Feds fear medical 'breakdown' at Arizona border

The U.S. government is so overwhelmed by the number of migrants crossing the border that it is having trouble keeping up with basic medical exams for all the children before transporting them to longer-term holding facilities across the country, ABC News is reporting .

There is reportedly a breakdown in the screening process at the Nogales, Arizona facility, according to the director of refugee health in the federal Health and Human Services Department.

According to a memo seen by ABC News, the “breakdown” comes from a failure of the handoff of the children between Customs and Border Protection and Health and Human Services.

Government officials are warning that they fear they and their teams face infectious diseases like flu and chickenpox after coming in contact with sick children.
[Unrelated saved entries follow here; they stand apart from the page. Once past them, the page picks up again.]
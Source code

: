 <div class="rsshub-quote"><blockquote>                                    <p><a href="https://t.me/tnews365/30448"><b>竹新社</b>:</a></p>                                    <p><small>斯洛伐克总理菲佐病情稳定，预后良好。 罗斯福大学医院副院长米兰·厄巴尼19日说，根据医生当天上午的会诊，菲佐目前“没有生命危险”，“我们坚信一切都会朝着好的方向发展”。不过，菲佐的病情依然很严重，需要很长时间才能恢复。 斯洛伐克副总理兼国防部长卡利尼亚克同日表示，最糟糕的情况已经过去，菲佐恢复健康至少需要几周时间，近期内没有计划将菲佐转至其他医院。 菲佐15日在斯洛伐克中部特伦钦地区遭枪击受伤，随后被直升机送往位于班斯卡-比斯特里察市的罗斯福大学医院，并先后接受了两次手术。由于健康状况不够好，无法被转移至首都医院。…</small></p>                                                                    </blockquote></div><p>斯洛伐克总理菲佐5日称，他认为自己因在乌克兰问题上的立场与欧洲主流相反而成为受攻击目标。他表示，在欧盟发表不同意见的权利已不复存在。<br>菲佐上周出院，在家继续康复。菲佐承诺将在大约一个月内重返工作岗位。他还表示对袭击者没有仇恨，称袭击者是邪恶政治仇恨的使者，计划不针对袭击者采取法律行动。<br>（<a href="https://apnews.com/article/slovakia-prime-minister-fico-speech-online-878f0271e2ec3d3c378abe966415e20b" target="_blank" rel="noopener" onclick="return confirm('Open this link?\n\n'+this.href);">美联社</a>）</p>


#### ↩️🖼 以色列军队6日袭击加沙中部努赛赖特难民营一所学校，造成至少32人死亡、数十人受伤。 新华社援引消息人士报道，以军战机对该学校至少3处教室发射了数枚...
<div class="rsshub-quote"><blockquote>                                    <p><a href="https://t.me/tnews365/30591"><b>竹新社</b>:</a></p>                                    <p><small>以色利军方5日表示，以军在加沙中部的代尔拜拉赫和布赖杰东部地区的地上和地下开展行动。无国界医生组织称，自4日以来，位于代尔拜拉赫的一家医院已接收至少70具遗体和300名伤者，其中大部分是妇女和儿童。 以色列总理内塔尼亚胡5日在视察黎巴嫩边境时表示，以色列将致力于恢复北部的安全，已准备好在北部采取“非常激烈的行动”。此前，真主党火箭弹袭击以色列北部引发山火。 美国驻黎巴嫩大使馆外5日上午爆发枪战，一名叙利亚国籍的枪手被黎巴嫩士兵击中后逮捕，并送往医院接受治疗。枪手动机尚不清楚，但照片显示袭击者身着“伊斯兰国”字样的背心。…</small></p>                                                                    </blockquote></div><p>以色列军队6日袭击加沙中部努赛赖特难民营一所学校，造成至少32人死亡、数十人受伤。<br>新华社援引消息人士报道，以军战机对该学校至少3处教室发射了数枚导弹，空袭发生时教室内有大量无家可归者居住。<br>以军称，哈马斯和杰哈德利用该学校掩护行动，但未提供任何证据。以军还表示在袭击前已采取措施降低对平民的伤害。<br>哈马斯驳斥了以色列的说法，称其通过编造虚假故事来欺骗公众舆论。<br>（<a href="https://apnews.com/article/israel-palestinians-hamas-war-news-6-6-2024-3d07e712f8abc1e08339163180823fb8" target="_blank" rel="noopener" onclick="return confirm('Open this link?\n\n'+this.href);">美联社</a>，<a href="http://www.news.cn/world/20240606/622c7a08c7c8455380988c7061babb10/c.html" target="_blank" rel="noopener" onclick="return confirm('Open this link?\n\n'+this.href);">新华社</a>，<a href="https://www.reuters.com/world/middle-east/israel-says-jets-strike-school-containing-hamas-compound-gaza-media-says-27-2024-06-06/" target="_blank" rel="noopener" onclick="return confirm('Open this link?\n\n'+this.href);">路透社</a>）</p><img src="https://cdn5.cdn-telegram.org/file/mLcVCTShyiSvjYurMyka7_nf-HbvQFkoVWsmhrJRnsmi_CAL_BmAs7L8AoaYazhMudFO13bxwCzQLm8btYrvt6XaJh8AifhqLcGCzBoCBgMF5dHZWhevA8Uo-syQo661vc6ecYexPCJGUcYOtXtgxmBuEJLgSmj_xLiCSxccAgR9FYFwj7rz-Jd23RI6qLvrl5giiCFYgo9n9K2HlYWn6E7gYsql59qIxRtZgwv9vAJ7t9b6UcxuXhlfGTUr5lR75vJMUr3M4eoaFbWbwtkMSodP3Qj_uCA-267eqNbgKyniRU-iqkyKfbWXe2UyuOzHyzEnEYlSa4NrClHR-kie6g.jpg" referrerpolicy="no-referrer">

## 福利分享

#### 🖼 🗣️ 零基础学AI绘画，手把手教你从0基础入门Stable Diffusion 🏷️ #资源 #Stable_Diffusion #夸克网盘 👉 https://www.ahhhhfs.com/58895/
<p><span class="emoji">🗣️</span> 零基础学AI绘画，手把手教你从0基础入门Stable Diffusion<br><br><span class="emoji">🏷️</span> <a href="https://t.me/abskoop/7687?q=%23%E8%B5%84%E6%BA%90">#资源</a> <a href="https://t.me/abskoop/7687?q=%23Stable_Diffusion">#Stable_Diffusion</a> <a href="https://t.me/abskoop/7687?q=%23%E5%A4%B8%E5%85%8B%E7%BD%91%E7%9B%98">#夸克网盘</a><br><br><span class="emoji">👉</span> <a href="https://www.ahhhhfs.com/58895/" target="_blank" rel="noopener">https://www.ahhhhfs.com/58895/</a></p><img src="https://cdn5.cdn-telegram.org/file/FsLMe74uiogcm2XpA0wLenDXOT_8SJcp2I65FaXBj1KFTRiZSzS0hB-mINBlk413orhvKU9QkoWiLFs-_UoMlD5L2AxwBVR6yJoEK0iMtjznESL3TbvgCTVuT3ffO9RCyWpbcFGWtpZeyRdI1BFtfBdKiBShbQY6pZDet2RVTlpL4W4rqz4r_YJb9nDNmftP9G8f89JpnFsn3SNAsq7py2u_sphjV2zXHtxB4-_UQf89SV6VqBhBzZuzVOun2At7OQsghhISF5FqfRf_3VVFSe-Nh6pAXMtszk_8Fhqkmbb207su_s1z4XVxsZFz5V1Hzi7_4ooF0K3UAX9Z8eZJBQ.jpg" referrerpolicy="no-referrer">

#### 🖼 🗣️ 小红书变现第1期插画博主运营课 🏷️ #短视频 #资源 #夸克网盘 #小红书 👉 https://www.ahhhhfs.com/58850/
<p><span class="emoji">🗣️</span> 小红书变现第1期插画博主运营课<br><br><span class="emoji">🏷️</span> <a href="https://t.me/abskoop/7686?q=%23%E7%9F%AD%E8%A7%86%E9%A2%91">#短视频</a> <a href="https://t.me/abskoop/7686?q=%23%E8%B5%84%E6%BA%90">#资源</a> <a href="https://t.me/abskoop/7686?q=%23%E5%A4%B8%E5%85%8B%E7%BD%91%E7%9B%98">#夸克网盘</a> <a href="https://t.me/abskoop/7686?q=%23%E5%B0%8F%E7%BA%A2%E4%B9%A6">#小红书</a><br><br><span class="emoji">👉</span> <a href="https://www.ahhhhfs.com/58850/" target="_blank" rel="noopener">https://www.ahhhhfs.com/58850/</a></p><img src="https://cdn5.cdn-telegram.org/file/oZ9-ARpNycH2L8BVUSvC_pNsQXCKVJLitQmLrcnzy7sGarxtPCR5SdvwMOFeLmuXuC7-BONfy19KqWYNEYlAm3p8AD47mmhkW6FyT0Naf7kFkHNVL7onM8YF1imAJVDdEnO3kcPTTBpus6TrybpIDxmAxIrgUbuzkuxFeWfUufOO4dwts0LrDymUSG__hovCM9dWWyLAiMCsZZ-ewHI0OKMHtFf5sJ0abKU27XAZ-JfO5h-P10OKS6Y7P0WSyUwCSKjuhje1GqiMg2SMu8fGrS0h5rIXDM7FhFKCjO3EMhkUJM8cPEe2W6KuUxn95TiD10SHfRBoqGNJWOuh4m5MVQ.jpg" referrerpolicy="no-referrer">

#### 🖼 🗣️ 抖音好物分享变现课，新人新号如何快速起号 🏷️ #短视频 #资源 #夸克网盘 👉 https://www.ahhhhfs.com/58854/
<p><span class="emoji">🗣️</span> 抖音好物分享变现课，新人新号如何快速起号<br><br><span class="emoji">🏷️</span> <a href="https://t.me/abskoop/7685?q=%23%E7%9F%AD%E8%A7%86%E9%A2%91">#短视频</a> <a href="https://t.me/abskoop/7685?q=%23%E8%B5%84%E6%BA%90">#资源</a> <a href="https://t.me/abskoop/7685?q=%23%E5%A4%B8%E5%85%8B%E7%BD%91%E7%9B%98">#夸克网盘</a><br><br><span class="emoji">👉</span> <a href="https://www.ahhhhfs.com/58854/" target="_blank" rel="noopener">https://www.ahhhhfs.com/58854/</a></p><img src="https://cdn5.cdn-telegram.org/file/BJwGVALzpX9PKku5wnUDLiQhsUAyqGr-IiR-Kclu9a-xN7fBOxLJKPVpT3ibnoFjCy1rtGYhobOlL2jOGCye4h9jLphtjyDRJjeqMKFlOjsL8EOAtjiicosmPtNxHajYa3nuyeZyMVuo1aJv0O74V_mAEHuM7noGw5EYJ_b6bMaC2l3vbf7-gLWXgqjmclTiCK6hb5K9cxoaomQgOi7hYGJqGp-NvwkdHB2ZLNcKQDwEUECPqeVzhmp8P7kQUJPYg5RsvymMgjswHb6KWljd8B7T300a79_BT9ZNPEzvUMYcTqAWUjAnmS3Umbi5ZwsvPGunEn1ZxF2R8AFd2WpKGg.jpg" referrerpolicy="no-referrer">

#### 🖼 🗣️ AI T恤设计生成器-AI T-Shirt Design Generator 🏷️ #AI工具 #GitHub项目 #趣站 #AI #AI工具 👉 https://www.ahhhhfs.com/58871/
Two unaccompanied children with 101-degree fevers and flu-like symptoms were flown from Nogales to California, according to the Department of Defense memo. The children had to be hospitalized.

The memo also reported that three other children had to be hospitalized, two of them with strep pneumonia.

HHS told ABC News that children are supposed to be screened for illness before leaving the Border Patrol screening centers.

According to the memo, Curi Kim, the HHS director of the Division of Refugee Health, said the children were initially screened and cleared when they were moved into the Nogales facility “with no fever or significant symptoms.”

The children were apparently not re-screened before being transported to the temporary shelter.